■ **What you will do**
Work out the number of lines in the listing that include the string "gewaehre". Reply with that number alone.

■ **Exercise materials**
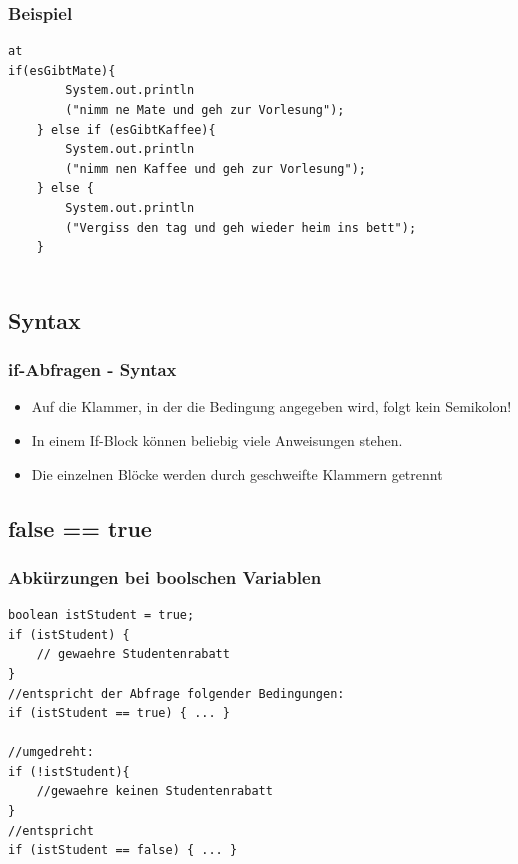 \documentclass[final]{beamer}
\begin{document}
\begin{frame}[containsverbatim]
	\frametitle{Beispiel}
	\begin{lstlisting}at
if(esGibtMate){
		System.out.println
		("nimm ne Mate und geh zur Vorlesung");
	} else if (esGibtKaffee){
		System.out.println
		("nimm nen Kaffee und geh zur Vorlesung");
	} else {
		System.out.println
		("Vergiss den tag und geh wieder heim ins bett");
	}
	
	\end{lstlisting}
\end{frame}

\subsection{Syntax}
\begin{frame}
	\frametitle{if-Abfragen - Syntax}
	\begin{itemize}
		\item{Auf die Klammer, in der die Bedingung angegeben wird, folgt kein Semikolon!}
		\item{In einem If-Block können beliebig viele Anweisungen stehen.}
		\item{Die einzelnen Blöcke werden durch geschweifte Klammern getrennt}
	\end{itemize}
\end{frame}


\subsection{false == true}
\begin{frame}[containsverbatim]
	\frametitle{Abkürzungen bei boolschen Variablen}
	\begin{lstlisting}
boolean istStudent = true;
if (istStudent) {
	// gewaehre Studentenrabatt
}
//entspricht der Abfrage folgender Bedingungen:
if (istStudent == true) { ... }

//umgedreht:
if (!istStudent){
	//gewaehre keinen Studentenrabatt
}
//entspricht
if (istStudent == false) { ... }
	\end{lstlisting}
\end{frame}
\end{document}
* * *
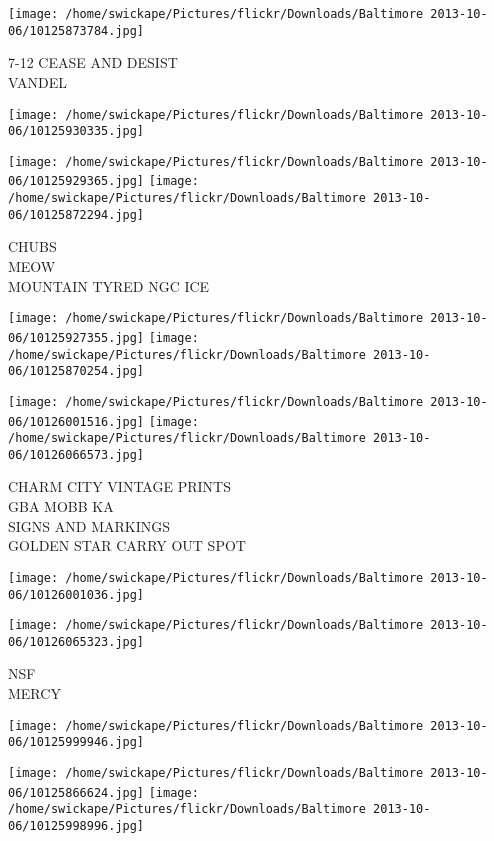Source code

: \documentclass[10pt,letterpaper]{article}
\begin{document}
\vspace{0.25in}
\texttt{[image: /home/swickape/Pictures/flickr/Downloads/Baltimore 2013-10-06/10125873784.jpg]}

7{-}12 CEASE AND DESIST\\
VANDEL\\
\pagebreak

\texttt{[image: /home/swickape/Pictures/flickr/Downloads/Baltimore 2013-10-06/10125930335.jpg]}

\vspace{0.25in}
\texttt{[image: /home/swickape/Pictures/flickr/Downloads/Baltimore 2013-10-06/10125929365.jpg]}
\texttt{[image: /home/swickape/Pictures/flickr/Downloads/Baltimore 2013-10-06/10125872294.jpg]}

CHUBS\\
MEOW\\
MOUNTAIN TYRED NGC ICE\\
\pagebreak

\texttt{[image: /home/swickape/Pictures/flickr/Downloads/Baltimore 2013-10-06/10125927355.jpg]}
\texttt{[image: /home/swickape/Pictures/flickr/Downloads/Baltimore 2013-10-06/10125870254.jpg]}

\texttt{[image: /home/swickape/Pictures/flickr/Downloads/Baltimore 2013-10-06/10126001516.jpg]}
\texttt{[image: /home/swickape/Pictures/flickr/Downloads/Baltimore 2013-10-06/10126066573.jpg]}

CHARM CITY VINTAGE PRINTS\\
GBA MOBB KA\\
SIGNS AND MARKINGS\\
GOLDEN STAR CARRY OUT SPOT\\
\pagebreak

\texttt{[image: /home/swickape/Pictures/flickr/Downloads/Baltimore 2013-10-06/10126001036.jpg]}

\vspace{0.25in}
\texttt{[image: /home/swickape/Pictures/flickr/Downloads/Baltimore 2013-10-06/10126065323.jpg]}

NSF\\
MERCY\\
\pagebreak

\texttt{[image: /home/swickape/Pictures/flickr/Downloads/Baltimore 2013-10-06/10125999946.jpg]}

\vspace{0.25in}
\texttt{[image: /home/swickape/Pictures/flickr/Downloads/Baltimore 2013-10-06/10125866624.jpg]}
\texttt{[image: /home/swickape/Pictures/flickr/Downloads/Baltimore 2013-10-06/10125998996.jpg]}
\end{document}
...
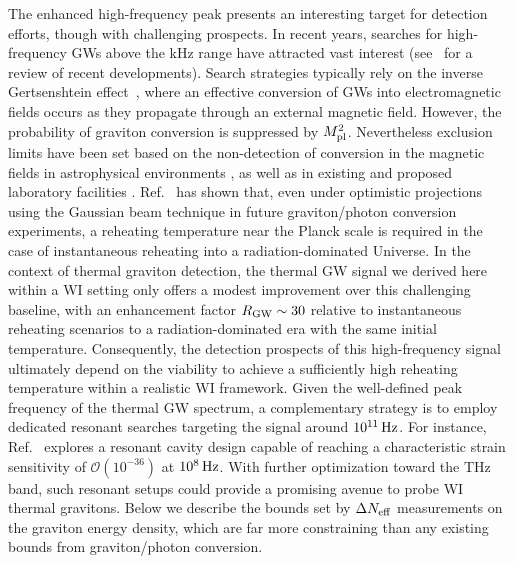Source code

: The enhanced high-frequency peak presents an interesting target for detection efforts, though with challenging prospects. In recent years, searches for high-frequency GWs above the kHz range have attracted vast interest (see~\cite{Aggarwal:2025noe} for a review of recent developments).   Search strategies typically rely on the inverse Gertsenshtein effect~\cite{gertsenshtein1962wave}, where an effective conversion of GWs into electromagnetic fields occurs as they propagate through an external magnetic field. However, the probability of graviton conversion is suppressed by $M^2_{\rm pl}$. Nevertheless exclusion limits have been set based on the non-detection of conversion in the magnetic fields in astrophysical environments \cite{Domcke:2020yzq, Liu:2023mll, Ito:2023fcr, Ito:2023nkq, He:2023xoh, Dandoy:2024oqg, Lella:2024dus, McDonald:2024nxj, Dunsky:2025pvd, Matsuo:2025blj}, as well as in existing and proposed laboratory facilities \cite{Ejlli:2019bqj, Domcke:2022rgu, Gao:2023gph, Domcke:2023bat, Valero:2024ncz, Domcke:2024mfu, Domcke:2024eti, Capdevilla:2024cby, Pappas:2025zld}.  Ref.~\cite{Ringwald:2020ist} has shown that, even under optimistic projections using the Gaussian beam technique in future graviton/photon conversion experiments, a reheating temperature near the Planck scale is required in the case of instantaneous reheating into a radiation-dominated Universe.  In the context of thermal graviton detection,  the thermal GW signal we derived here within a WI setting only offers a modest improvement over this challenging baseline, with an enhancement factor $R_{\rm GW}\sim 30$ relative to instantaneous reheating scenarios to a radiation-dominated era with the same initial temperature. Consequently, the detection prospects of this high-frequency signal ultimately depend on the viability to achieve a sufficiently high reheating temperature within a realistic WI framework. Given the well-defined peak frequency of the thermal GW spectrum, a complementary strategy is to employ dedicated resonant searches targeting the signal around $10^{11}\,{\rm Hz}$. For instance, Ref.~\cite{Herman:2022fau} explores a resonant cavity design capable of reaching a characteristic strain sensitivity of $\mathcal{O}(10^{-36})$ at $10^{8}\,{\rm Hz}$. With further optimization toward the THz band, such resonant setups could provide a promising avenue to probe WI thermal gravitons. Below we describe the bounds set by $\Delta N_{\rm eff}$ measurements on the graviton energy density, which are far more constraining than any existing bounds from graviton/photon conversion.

■ **Solution for this exercise**
2